What you need to do —
Which lines of the data contain the string "нейронов"? Copy every one of them.

Excerpted data: Begin

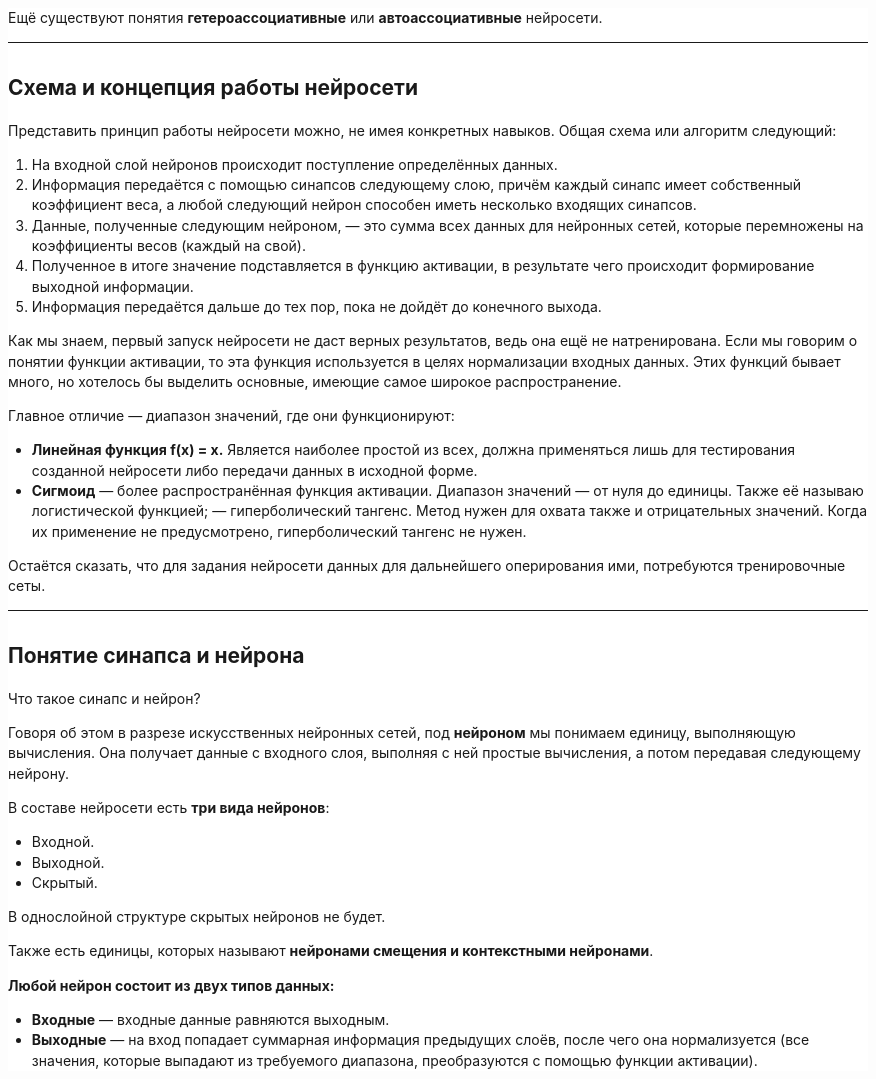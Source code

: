 Ещё существуют понятия **гетероассоциативные** или **автоассоциативные** нейросети. 

---
## Схема и концепция работы нейросети

Представить принцип работы нейросети можно, не имея конкретных навыков. Общая схема или алгоритм следующий:

1. На входной слой нейронов происходит поступление определённых данных.
2. Информация передаётся с помощью синапсов следующему слою, причём каждый синапс имеет собственный коэффициент веса, а любой следующий нейрон способен иметь несколько входящих синапсов.
3. Данные, полученные следующим нейроном, — это сумма всех данных для нейронных сетей, которые перемножены на коэффициенты весов (каждый на свой).
4. Полученное в итоге значение подставляется в функцию активации, в результате чего происходит формирование выходной информации.
5. Информация передаётся дальше до тех пор, пока не дойдёт до конечного выхода.

Как мы знаем, первый запуск нейросети не даст верных результатов, ведь она ещё не натренирована. Если мы говорим о понятии функции активации, то эта функция используется в целях нормализации входных данных. Этих функций бывает много, но хотелось бы выделить основные, имеющие самое широкое распространение.

Главное отличие — диапазон значений, где они функционируют:

- **Линейная функция f(x) = x.** Является наиболее простой из всех, должна применяться лишь для тестирования созданной нейросети либо передачи данных в исходной форме.
- **Сигмоид** — более распространённая функция активации. Диапазон значений — от нуля до единицы. Также её называю логистической функцией; — гиперболический тангенс. Метод нужен для охвата также и отрицательных значений. Когда их применение не предусмотрено, гиперболический тангенс не нужен.

Остаётся сказать, что для задания нейросети данных для дальнейшего оперирования ими, потребуются тренировочные сеты. 

---
## Понятие синапса и нейрона

Что такое синапс и нейрон?

Говоря об этом в разрезе искусственных нейронных сетей, под **нейроном** мы понимаем единицу, выполняющую вычисления. Она получает данные с входного слоя, выполняя с ней простые вычисления, а потом передавая следующему нейрону.

В составе нейросети есть **три вида нейронов**:

- Входной.
- Выходной.
- Скрытый.

В однослойной структуре скрытых нейронов не будет.

Также есть единицы, которых называют **нейронами смещения и контекстными нейронами**. 

**Любой нейрон состоит из двух типов данных:**

- **Входные** — входные данные равняются выходным.
- **Выходные** — на вход попадает суммарная информация предыдущих слоёв, после чего она нормализуется (все значения, которые выпадают из требуемого диапазона, преобразуются с помощью функции активации).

Excerpted data: End

Written response —
1. На входной слой нейронов происходит поступление определённых данных.
В составе нейросети есть **три вида нейронов**:
В однослойной структуре скрытых нейронов не будет.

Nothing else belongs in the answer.